Latent splitting as a causal probe
Santiago Zamora, Pedro Lauand, Isadora Veeren, Davide Poderini, Rafael Chaves
TL;DR
This work addresses the challenge of detecting nonclassicality in quantum networks when observational data and standard Pearl-like interventions on observed variables are insufficient, particularly in space-like separated configurations like the triangle. It introduces latent splitting, a causal-intervention on latent quantum edges, and couples it with the inflation technique to derive robust, analytic witnesses of nonclassicality. The authors prove that Pearl-like do-interventions can be reconstructed from latent-splitting data, and they demonstrate substantial gains in certifying nonclassicality: (i) extending the RGB4 family’s nonclassical region with robust polynomial witnesses, and (ii) certifying nonclassicality in the minimal triangle via a nonlinear Bell inequality, with a Fritz-trick-inspired interventional version showing violations under realistic noise. Overall, latent splitting provides a principled bridge between causal inference and quantum operational theory, strengthening device-independent certification in networks and suggesting avenues for more resilient quantum information protocols in complex topologies.
Abstract
Generalizations of Bell's framework to causal networks have yielded new foundational insights and applications, including the use of interventions to enhance the detection of nonclassicality in scenarios with communication. Such interventions, however, become uninformative when all observable variables are space-like separated.
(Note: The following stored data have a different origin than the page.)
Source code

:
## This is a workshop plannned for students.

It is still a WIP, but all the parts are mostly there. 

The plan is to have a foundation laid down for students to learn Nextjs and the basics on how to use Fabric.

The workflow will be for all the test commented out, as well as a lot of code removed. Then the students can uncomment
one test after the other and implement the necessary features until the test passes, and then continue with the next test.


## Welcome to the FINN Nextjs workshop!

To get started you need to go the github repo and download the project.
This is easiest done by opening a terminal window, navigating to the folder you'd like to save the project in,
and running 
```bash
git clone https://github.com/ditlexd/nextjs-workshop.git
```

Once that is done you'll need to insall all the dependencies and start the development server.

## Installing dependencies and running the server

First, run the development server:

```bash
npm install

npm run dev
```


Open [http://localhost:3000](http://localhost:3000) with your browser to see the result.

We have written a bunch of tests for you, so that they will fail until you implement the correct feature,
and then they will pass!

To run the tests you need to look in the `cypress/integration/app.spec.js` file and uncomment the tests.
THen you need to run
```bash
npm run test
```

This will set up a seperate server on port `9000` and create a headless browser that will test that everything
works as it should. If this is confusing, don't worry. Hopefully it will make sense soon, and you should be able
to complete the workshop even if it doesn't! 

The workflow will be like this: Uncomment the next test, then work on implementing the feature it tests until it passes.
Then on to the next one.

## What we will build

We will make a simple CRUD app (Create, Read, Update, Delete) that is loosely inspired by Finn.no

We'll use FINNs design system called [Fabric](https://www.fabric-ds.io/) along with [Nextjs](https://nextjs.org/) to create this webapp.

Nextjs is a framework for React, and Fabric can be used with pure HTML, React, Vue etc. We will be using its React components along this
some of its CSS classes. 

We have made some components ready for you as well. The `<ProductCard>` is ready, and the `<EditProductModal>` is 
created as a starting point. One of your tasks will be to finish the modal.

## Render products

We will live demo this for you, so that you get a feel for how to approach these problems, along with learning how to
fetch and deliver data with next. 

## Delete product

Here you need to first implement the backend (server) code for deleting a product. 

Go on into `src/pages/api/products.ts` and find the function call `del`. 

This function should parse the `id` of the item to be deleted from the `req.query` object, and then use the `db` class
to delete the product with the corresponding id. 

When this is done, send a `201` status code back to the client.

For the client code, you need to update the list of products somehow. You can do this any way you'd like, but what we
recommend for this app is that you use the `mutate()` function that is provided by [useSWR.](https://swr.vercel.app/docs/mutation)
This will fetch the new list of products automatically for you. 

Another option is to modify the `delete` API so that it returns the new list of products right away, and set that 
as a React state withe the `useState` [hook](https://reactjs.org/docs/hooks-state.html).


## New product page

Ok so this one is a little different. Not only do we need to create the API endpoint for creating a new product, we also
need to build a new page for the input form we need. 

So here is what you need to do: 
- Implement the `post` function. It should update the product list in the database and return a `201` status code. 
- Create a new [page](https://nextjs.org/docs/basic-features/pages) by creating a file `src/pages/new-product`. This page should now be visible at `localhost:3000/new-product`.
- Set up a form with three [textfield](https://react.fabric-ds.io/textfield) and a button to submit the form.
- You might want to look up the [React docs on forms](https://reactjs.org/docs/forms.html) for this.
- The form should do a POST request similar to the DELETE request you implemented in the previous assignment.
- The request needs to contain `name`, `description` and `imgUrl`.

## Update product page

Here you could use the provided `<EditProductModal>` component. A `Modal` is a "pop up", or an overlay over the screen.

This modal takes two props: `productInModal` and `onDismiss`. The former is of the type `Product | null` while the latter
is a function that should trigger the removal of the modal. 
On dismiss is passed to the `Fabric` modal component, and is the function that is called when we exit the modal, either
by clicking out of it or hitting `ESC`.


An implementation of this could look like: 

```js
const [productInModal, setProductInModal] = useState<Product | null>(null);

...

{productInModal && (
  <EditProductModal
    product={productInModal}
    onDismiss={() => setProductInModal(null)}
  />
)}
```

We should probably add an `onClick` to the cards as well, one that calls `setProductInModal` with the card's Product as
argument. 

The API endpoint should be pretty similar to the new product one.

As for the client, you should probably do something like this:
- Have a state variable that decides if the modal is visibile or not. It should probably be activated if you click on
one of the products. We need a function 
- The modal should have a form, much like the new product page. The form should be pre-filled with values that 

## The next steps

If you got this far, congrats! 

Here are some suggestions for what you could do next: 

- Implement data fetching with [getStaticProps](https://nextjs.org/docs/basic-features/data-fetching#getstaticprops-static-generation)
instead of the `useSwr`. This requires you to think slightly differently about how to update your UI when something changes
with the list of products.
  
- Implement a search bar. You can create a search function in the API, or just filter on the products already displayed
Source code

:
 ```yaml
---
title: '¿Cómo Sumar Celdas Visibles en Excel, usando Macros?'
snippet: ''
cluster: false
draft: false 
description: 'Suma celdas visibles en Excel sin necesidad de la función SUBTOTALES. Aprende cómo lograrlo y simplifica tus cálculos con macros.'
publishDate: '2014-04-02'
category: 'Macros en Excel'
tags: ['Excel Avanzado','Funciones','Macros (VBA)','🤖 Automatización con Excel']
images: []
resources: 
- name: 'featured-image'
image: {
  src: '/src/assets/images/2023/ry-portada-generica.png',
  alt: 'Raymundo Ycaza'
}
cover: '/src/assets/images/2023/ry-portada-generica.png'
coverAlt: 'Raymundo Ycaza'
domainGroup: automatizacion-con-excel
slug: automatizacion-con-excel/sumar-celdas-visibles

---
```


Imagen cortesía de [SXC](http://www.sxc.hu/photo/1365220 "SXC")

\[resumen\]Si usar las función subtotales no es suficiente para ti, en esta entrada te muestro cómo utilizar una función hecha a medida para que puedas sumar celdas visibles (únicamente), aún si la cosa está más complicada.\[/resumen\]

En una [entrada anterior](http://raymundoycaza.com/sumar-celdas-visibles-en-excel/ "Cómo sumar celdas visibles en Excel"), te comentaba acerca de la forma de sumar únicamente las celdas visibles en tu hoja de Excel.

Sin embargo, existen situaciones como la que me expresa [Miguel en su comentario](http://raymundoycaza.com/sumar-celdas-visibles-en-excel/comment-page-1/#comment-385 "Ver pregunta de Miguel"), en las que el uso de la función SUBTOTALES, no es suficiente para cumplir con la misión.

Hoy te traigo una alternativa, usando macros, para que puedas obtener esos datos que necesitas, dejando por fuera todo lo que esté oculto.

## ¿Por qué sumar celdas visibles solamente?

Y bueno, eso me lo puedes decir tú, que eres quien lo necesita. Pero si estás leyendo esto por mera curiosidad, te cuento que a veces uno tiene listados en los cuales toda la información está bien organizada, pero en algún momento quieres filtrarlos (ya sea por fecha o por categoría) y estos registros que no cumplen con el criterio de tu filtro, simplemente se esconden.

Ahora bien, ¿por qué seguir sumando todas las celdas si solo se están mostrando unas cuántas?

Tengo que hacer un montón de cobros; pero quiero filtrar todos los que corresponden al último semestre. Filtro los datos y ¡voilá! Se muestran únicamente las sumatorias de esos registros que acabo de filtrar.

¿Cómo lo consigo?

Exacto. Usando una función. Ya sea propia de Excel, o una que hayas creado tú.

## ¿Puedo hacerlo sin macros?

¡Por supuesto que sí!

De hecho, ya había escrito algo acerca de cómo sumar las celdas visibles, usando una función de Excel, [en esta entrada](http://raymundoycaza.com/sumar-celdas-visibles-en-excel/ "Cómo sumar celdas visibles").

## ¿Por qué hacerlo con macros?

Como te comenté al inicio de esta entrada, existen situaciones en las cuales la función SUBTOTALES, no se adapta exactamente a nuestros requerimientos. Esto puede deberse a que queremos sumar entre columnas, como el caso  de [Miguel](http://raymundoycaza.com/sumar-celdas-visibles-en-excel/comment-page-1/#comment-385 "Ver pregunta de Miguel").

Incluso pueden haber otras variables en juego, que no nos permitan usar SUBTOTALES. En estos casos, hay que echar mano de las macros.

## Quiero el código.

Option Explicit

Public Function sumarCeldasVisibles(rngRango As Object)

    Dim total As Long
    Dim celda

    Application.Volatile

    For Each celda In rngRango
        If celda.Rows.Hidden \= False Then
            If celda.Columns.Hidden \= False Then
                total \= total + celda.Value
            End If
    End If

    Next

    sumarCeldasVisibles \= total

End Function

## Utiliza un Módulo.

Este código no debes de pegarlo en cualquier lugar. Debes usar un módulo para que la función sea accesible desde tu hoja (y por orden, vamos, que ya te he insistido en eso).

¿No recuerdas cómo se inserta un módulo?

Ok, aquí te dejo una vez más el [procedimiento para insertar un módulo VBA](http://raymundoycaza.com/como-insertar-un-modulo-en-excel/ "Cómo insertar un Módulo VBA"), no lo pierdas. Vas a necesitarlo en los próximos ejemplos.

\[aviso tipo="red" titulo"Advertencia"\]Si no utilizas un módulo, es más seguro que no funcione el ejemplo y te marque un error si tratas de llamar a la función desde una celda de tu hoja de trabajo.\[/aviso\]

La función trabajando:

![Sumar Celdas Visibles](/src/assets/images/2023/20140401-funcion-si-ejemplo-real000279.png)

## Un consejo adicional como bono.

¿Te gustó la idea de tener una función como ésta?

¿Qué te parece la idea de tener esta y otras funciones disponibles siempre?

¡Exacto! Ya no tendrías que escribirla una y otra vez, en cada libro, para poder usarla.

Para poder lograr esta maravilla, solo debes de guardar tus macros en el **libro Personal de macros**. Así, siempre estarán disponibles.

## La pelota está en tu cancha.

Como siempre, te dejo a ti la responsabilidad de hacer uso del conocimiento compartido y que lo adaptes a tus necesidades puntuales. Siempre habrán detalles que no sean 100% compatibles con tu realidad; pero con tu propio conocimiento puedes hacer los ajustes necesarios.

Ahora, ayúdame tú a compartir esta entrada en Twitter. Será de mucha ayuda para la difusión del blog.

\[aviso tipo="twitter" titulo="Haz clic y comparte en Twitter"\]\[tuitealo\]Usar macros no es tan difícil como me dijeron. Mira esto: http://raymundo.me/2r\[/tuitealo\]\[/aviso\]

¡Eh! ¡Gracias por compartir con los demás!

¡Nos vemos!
To address this limitation, we introduce the latent splitting procedure, a generalization of interventions to quantum networks in which controlled manipulations are applied to latent quantum systems. We show that latent splitting enables the detection of nonclassicality by combining observational and interventional data even when conventional interventions fail. Focusing on the triangle network, we derive new analytical witnesses that robustly certify nonclassicality, including nonlinear inequalities for minimal binary-variable scenarios and extensions of the nonclassical region of previously proposed experiments.